# Records for this task:
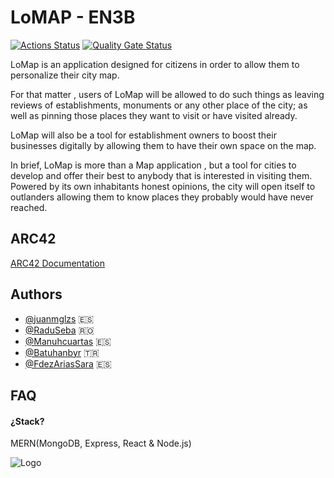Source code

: # LoMAP - EN3B

[![Actions Status](https://github.com/arquisoft/lomap_en3b/workflows/CI%20for%20LOMAP_EN3B/badge.svg)](https://github.com/arquisoft/lomap_en3b/actions)
[![Quality Gate Status](https://sonarcloud.io/api/project_badges/measure?project=Arquisoft_lomap_en3b&metric=alert_status)](https://sonarcloud.io/summary/new_code?id=Arquisoft_lomap_en3b)

LoMap is an application designed for citizens in order to allow them to personalize their city map.

For that matter , users of LoMap will be allowed to do such things as leaving reviews of establishments, monuments or any other place of the city; as well as pinning those places they want to visit or have visited already.

LoMap will also be a tool for establishment owners to boost their businesses digitally by allowing them to have their own space on the map.

In brief, LoMap is more than a Map application , but a tool for cities to develop and offer their best to anybody that is interested in visiting them. Powered by its own inhabitants honest opinions, the city will open itself to outlanders allowing them to know places they probably would have never reached.



## ARC42

[ARC42 Documentation](https://arquisoft.github.io/lomap_en3b/)


## Authors
- [@juanmglzs](https://github.com/juanmglzs) 🇪🇸
- [@RaduSeba](https://github.com/RaduSeba) 🇷🇴
- [@Manuhcuartas](https://github.com/Manuhcuartas) 🇪🇸
- [@Batuhanbyr](https://github.com/Batuhanbyr) 🇹🇷
- [@FdezAriasSara](https://github.com/FdezAriasSara)  🇪🇸


## FAQ

#### ¿Stack?

MERN(MongoDB, Express, React & Node.js)


![Logo](https://i.pinimg.com/originals/36/da/48/36da48641304177e2ee3dc07f521418b.gif)

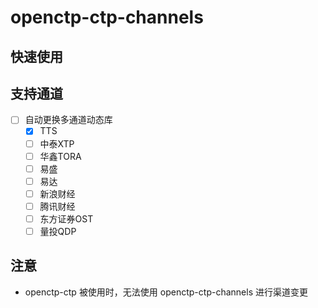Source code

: # openctp-ctp-channels

## 快速使用

## 支持通道

- [ ] 自动更换多通道动态库
    - [x] TTS
    - [ ] 中泰XTP
    - [ ] 华鑫TORA
    - [ ] 易盛
    - [ ] 易达
    - [ ] 新浪财经
    - [ ] 腾讯财经
    - [ ] 东方证券OST
    - [ ] 量投QDP

## 注意

- openctp-ctp 被使用时，无法使用 openctp-ctp-channels 进行渠道变更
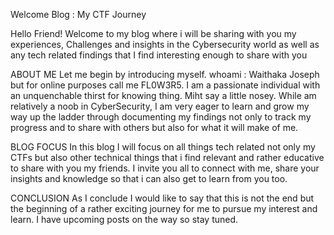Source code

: 
Welcome Blog : My CTF Journey

Hello Friend!
Welcome to my blog where i will be sharing with you my experiences, Challenges and insights in the Cybersecurity world as well as any tech related findings that I find interesting enough to share with you

ABOUT ME
Let me begin by introducing myself. 
whoami : Waithaka Joseph but for online purposes call me FL0W3R5.
I am a passionate individual with an unquenchable thirst for knowing thing. Miht say a little nosey. While am relatively a noob in CyberSecurity, I am very eager to learn and grow my way up the ladder through documenting my findings not only to track my progress and to share with others but also for what it will make of me.

BLOG FOCUS 
In this blog I will focus on all things tech related not only my CTFs but also other technical things that i find relevant and rather educative to share with you my friends. I invite you all to connect with me, share your insights and knowledge so that i can also get to learn from you too.

CONCLUSION
As I conclude I would like to say that this is not the end but the beginning of a rather exciting journey for me to pursue my interest and learn. I have upcoming posts on the way so stay tuned.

# The problem:
Every entry must be transcribed exactly. Pictures do not belong in the copy.

# Response area:
Source code

: # LoMAP - EN3B

[![Actions Status](https://github.com/arquisoft/lomap_en3b/workflows/CI%20for%20LOMAP_EN3B/badge.svg)](https://github.com/arquisoft/lomap_en3b/actions)
[![Quality Gate Status](https://sonarcloud.io/api/project_badges/measure?project=Arquisoft_lomap_en3b&metric=alert_status)](https://sonarcloud.io/summary/new_code?id=Arquisoft_lomap_en3b)

LoMap is an application designed for citizens in order to allow them to personalize their city map.

For that matter , users of LoMap will be allowed to do such things as leaving reviews of establishments, monuments or any other place of the city; as well as pinning those places they want to visit or have visited already.

LoMap will also be a tool for establishment owners to boost their businesses digitally by allowing them to have their own space on the map.

In brief, LoMap is more than a Map application , but a tool for cities to develop and offer their best to anybody that is interested in visiting them. Powered by its own inhabitants honest opinions, the city will open itself to outlanders allowing them to know places they probably would have never reached.



## ARC42

[ARC42 Documentation](https://arquisoft.github.io/lomap_en3b/)


## Authors
- [@juanmglzs](https://github.com/juanmglzs) 🇪🇸
- [@RaduSeba](https://github.com/RaduSeba) 🇷🇴
- [@Manuhcuartas](https://github.com/Manuhcuartas) 🇪🇸
- [@Batuhanbyr](https://github.com/Batuhanbyr) 🇹🇷
- [@FdezAriasSara](https://github.com/FdezAriasSara)  🇪🇸


## FAQ

#### ¿Stack?

MERN(MongoDB, Express, React & Node.js)


![Logo](https://i.pinimg.com/originals/36/da/48/36da48641304177e2ee3dc07f521418b.gif)

Source code

: # openctp-ctp-channels

## 快速使用

## 支持通道

- [ ] 自动更换多通道动态库
    - [x] TTS
    - [ ] 中泰XTP
    - [ ] 华鑫TORA
    - [ ] 易盛
    - [ ] 易达
    - [ ] 新浪财经
    - [ ] 腾讯财经
    - [ ] 东方证券OST
    - [ ] 量投QDP

## 注意

- openctp-ctp 被使用时，无法使用 openctp-ctp-channels 进行渠道变更
Source code

: 
Welcome Blog : My CTF Journey

Hello Friend!
Welcome to my blog where i will be sharing with you my experiences, Challenges and insights in the Cybersecurity world as well as any tech related findings that I find interesting enough to share with you

ABOUT ME
Let me begin by introducing myself. 
whoami : Waithaka Joseph but for online purposes call me FL0W3R5.
I am a passionate individual with an unquenchable thirst for knowing thing. Miht say a little nosey. While am relatively a noob in CyberSecurity, I am very eager to learn and grow my way up the ladder through documenting my findings not only to track my progress and to share with others but also for what it will make of me.

BLOG FOCUS 
In this blog I will focus on all things tech related not only my CTFs but also other technical things that i find relevant and rather educative to share with you my friends. I invite you all to connect with me, share your insights and knowledge so that i can also get to learn from you too.

CONCLUSION
As I conclude I would like to say that this is not the end but the beginning of a rather exciting journey for me to pursue my interest and learn. I have upcoming posts on the way so stay tuned.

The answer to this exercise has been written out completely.